Pennoyer: Yes, and we had to find—I knew the company. It was like a design-build. So we had to propose who was gonna build it and a schedule. We had wonderful craftsmen, Hyde Park Mouldings. They know exactly what they’re doing, and they can build the most complicated vaults and geometry truss in our projects. I knew they could do it. And they work in a material that is fiberglass reinforced gypsum [GFRC], which is perfect for that. And also stayed under the weight. The weight limit was, I think, 4,000 pounds. And also I realized that it was done relatively quickly during the full lockdown. And it’s a huge thing––it’s twelve feet. So I figured, when you move things, they can get dented, and if it were metal, it would be a nightmare. So GFRC, they can actually fix and touch-up. So it was really fun. It was so much fun. And it was odd not being able to meet and all that because we got a call saying, “Well, how do you know––they’re really worried in Albany that you won’t be able to read the numbers, the numerals on the clock.” And then I called—because you’re not together––I called the designer, a young man in the office, and he sort of chuckled. And I said, “What’s so funny?” And he said, “Well, actually, last weekend, I snuck into the office, and I printed out half the dial. [00:45:00] And then on Sunday morning, before anyone got up, I hung it out my window on Eighth Avenue, and I measured exactly how far I would be if I was the furthest place when you entered Moynihan Train Hall, and I looked up, and I could read the numbers!” So he’d already thought of that.

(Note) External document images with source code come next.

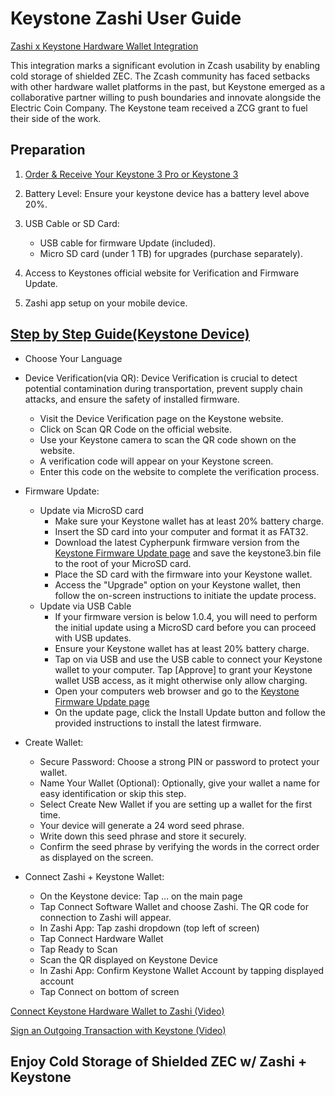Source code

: # Keystone Zashi User Guide

[Zashi x Keystone Hardware Wallet Integration](https://x.com/zashi_app/status/1869793574880973144) 

This integration marks a significant evolution in Zcash usability by enabling cold storage of shielded ZEC. The Zcash community has faced setbacks with other hardware wallet platforms in the past, but Keystone emerged as a collaborative partner willing to push boundaries and innovate alongside the Electric Coin Company. The Keystone team received a ZCG grant to fuel their side of the work.

## Preparation
1. [Order & Receive Your Keystone 3 Pro or Keystone 3](https://keyst.one) 

2. Battery Level: Ensure your keystone device has a battery level above 20%.

3. USB Cable or SD Card:
   - USB cable for firmware Update (included).
   - Micro SD card (under 1 TB) for upgrades (purchase separately).

4. Access to Keystones official website for Verification and Firmware Update.

5. Zashi app setup on your mobile device.

## [Step by Step Guide(Keystone Device)](https://keyst.one/get-started) 
- Choose Your Language
- Device Verification(via QR): Device Verification is crucial to detect potential contamination during transportation, prevent supply chain attacks, and ensure the safety of installed firmware.

  - Visit the Device Verification page on the Keystone website.
  - Click on Scan QR Code on the official website.
  - Use your Keystone camera to scan the QR code shown on the website.
  - A verification code will appear on your Keystone screen.
  - Enter this code on the website to complete the verification process.

- Firmware Update:
  - Update via MicroSD card
    - Make sure your Keystone wallet has at least 20% battery charge.
    - Insert the SD card into your computer and format it as FAT32.
    - Download the latest Cypherpunk firmware version from the [Keystone Firmware Update page](https://keyst.one/firmware) and save the keystone3.bin file to the root of your MicroSD card.
    - Place the SD card with the firmware into your Keystone wallet.
    - Access the "Upgrade" option on your Keystone wallet, then follow the on-screen instructions to initiate the update process.
  - Update via USB Cable
    - If your firmware version is below 1.0.4, you will need to perform the initial update using a MicroSD card before you can proceed with USB updates.
    - Ensure your Keystone wallet has at least 20% battery charge.
    - Tap on via USB and use the USB cable to connect your Keystone wallet to your computer. Tap [Approve] to grant your Keystone wallet USB access, as it might otherwise only allow charging.
    - Open your computers web browser and go to the [Keystone Firmware Update page](https://keyst.one/firmware)
    - On the update page, click the Install Update button and follow the provided instructions to install the latest firmware.
- Create Wallet:
    - Secure Password: Choose a strong PIN or password to protect your wallet.
    - Name Your Wallet (Optional): Optionally, give your wallet a name for easy identification or skip this step.
    - Select Create New Wallet if you are setting up a wallet for the first time.
    - Your device will generate a 24 word seed phrase.
    - Write down this seed phrase and store it securely.
    - Confirm the seed phrase by verifying the words in the correct order as displayed on the screen.
- Connect Zashi + Keystone Wallet:
    - On the Keystone device: Tap … on the main page
    - Tap Connect Software Wallet and choose Zashi. The QR code for connection to Zashi will appear.
    - In Zashi App: Tap zashi dropdown (top left of screen)
    - Tap Connect Hardware Wallet
    - Tap Ready to Scan
    - Scan the QR displayed on Keystone Device
    - In Zashi App: Confirm Keystone Wallet Account by tapping displayed account
    - Tap Connect on bottom of screen

[Connect Keystone Hardware Wallet to Zashi (Video)](https://www.youtube.com/watch?v=Jr6LqtD1W0s)

[Sign an Outgoing Transaction with Keystone (Video)](https://www.youtube.com/watch?v=t_OHb1KqrRg)

## Enjoy Cold Storage of Shielded ZEC w/ Zashi + Keystone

Q: I just saw the clock yesterday as I was coming back from Pennsylvania, actually. So yeah, very timely––ha! So what was the research process like for that? I guess, also, given that everyone is in separate places?

Pennoyer: So we looked at examples of train hall clocks, and we realized, a) if we’re up against these brilliant geniuses, they’re probably likely to do things that are very avant garde, if not inscrutable. They may be making clocks where it’s unclear how to decipher what time it is [laughs], if they’re really imaginative. And there’s a clock project that failed—I won’t name the architect—but they actually had removed it the year before. It didn’t work. Anyway. So I thought, maybe they’ll do wild things. So we’ll just make it four faces, that’s number one. Legible, a typeface that seems like it belongs in a train station. And we will hang it from the trusses, so that we’re not creating anything that looks like it would have been attached originally. Let’s let the trusses be the trusses, and make this a distinct object that’s clearly not touching the trusses. And then the scale of it seems obvious. SOM provided us with great 3D of the space, so that really helped. And then we had a wonderful graphic designer, Diad, in Philadelphia. They recommended this font. And the font was really legible and clean and crisp. 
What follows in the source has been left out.